● **Work required**
Go through the data and retrieve each line that includes the string "mainnet".
::: Records for the exercise
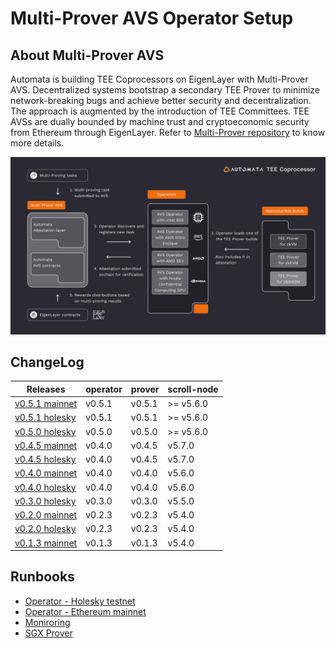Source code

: # Multi-Prover AVS Operator Setup
## About Multi-Prover AVS
Automata is building TEE Coprocessors on EigenLayer with Multi-Prover AVS. Decentralized systems bootstrap a secondary TEE Prover to minimize network-breaking bugs and achieve better security and decentralization. The approach is augmented by the introduction of TEE Committees. TEE AVSs are dually bounded by machine trust and cryptoeconomic security from Ethereum through EigenLayer. Refer to [Multi-Prover repository](https://github.com/automata-network/multi-prover-avs) to know more details.

![architecture](./architecture.png)

## ChangeLog

| Releases | operator | prover | scroll-node | 
|----------|----------|--------|-------------|
| [v0.5.1 mainnet](mainnet/CHANGELOG.md) | v0.5.1 | v0.5.1 | >= v5.6.0 |
| [v0.5.1 holesky](holesky/CHANGELOG.md) | v0.5.1 | v0.5.1 | >= v5.6.0 |
| [v0.5.0 holesky](holesky/CHANGELOG.md) | v0.5.0 | v0.5.0 | >= v5.6.0 |
| [v0.4.5 mainnet](mainnet/CHANGELOG.md) | v0.4.0 | v0.4.5 | v5.7.0 |
| [v0.4.5 holesky](holesky/CHANGELOG.md) | v0.4.0 | v0.4.5 | v5.7.0 |
| [v0.4.0 mainnet](mainnet/CHANGELOG.md) | v0.4.0 | v0.4.0 | v5.6.0 |
| [v0.4.0 holesky](holesky/CHANGELOG.md) | v0.4.0 | v0.4.0 | v5.6.0 |
| [v0.3.0 holesky](holesky/CHANGELOG.md) | v0.3.0 | v0.3.0 | v5.5.0 |
| [v0.2.0 mainnet](mainnet/CHANGELOG.md) | v0.2.3 | v0.2.3 | v5.4.0 |
| [v0.2.0 holesky](holesky/CHANGELOG.md) | v0.2.3 | v0.2.3 | v5.4.0 |
| [v0.1.3 mainnet](mainnet/CHANGELOG.md) | v0.1.3 | v0.1.3 | v5.4.0 |

## Runbooks
* [Operator - Holesky testnet](holesky/README.md)
* [Operator - Ethereum mainnet](mainnet/README.md)
* [Moniroring](monitoring)
* [SGX Prover](prover)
::::::
● **Your response**
| [v0.5.1 mainnet](mainnet/CHANGELOG.md) | v0.5.1 | v0.5.1 | >= v5.6.0 |
| [v0.4.5 mainnet](mainnet/CHANGELOG.md) | v0.4.0 | v0.4.5 | v5.7.0 |
| [v0.4.0 mainnet](mainnet/CHANGELOG.md) | v0.4.0 | v0.4.0 | v5.6.0 |
| [v0.2.0 mainnet](mainnet/CHANGELOG.md) | v0.2.3 | v0.2.3 | v5.4.0 |
| [v0.1.3 mainnet](mainnet/CHANGELOG.md) | v0.1.3 | v0.1.3 | v5.4.0 |
* [Operator - Ethereum mainnet](mainnet/README.md)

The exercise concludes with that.